Dataset excerpts

################

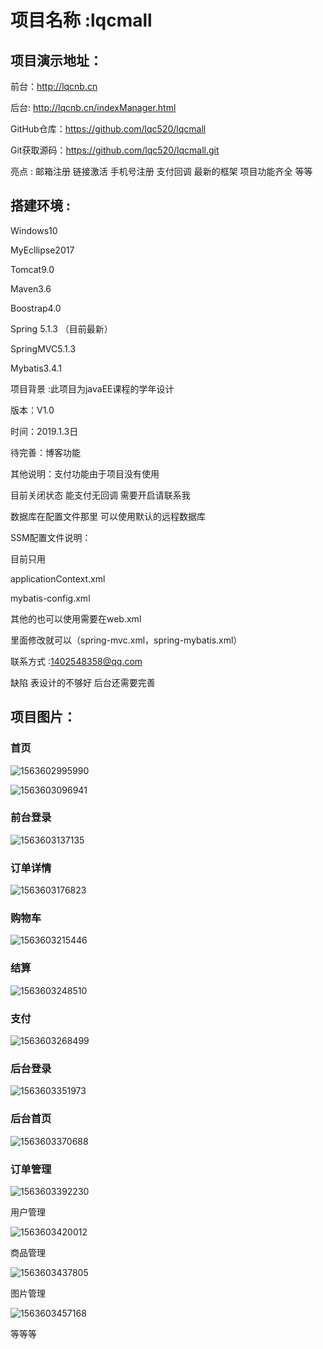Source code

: # 项目名称 :lqcmall 

## 项目演示地址：

前台：http://lqcnb.cn

后台:  http://lqcnb.cn/indexManager.html

GitHub仓库：https://github.com/lqc520/lqcmall

Git获取源码：https://github.com/lqc520/lqcmall.git


亮点 : 邮箱注册 链接激活  手机号注册 支付回调  最新的框架 项目功能齐全 等等

## 搭建环境 :

Windows10

MyEcllipse2017

Tomcat9.0

Maven3.6 

Boostrap4.0

Spring 5.1.3 （目前最新）

SpringMVC5.1.3 

Mybatis3.4.1

项目背景 :此项目为javaEE课程的学年设计

版本：V1.0 

时间：2019.1.3日

待完善：博客功能 

其他说明：支付功能由于项目没有使用

目前关闭状态 能支付无回调 需要开启请联系我 

数据库在配置文件那里 可以使用默认的远程数据库

SSM配置文件说明：

目前只用 

applicationContext.xml 

mybatis-config.xml 

其他的也可以使用需要在web.xml

里面修改就可以（spring-mvc.xml，spring-mybatis.xml）

联系方式 :1402548358@qq.com

缺陷  表设计的不够好 后台还需要完善

## 项目图片：

### 首页

![1563602995990](https://github.com/lqc520/mall/blob/master/access/1563602995990.png)

![1563603096941](https://github.com/lqc520/mall/blob/master/access/1563603096941.png)

### 前台登录 

![1563603137135](https://github.com/lqc520/mall/blob/master/access/1563603137135.png)

### 订单详情

![1563603176823](https://github.com/lqc520/mall/blob/master/access/1563603176823.png)

### 购物车 

![1563603215446](https://github.com/lqc520/mall/blob/master/access/1563603215446.png)

### 结算

![1563603248510](https://github.com/lqc520/mall/blob/master/access/1563603248510.png)

### 支付

![1563603268499](https://github.com/lqc520/mall/blob/master/access/1563603268499.png)

### 后台登录

![1563603351973](https://github.com/lqc520/mall/blob/master/access/1563603351973.png)

### 后台首页

![1563603370688](https://github.com/lqc520/mall/blob/master/access/1563603370688.png)

### 订单管理

![1563603392230](https://github.com/lqc520/mall/blob/master/access/1563603392230.png)

用户管理

![1563603420012](https://github.com/lqc520/mall/blob/master/access/1563603420012.png)

商品管理

![1563603437805](https://github.com/lqc520/mall/blob/master/access/1563603437805.png)

图片管理

![1563603457168](https://github.com/lqc520/mall/blob/master/access/1563603457168.png)



等等等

################

Copy out each record shown above without alteration, skipping any picture.

## EXERCISE ANSWER
Source code

: # 项目名称 :lqcmall 

## 项目演示地址：

前台：http://lqcnb.cn

后台:  http://lqcnb.cn/indexManager.html

GitHub仓库：https://github.com/lqc520/lqcmall

Git获取源码：https://github.com/lqc520/lqcmall.git


亮点 : 邮箱注册 链接激活  手机号注册 支付回调  最新的框架 项目功能齐全 等等

## 搭建环境 :

Windows10

MyEcllipse2017

Tomcat9.0

Maven3.6 

Boostrap4.0

Spring 5.1.3 （目前最新）

SpringMVC5.1.3 

Mybatis3.4.1

项目背景 :此项目为javaEE课程的学年设计

版本：V1.0 

时间：2019.1.3日

待完善：博客功能 

其他说明：支付功能由于项目没有使用

目前关闭状态 能支付无回调 需要开启请联系我 

数据库在配置文件那里 可以使用默认的远程数据库

SSM配置文件说明：

目前只用 

applicationContext.xml 

mybatis-config.xml 

其他的也可以使用需要在web.xml

里面修改就可以（spring-mvc.xml，spring-mybatis.xml）

联系方式 :1402548358@qq.com

缺陷  表设计的不够好 后台还需要完善

## 项目图片：

### 首页

![1563602995990](https://github.com/lqc520/mall/blob/master/access/1563602995990.png)

![1563603096941](https://github.com/lqc520/mall/blob/master/access/1563603096941.png)

### 前台登录 

![1563603137135](https://github.com/lqc520/mall/blob/master/access/1563603137135.png)

### 订单详情

![1563603176823](https://github.com/lqc520/mall/blob/master/access/1563603176823.png)

### 购物车 

![1563603215446](https://github.com/lqc520/mall/blob/master/access/1563603215446.png)

### 结算

![1563603248510](https://github.com/lqc520/mall/blob/master/access/1563603248510.png)

### 支付

![1563603268499](https://github.com/lqc520/mall/blob/master/access/1563603268499.png)

### 后台登录

![1563603351973](https://github.com/lqc520/mall/blob/master/access/1563603351973.png)

### 后台首页

![1563603370688](https://github.com/lqc520/mall/blob/master/access/1563603370688.png)

### 订单管理

![1563603392230](https://github.com/lqc520/mall/blob/master/access/1563603392230.png)

用户管理

![1563603420012](https://github.com/lqc520/mall/blob/master/access/1563603420012.png)

商品管理

![1563603437805](https://github.com/lqc520/mall/blob/master/access/1563603437805.png)

图片管理

![1563603457168](https://github.com/lqc520/mall/blob/master/access/1563603457168.png)



等等等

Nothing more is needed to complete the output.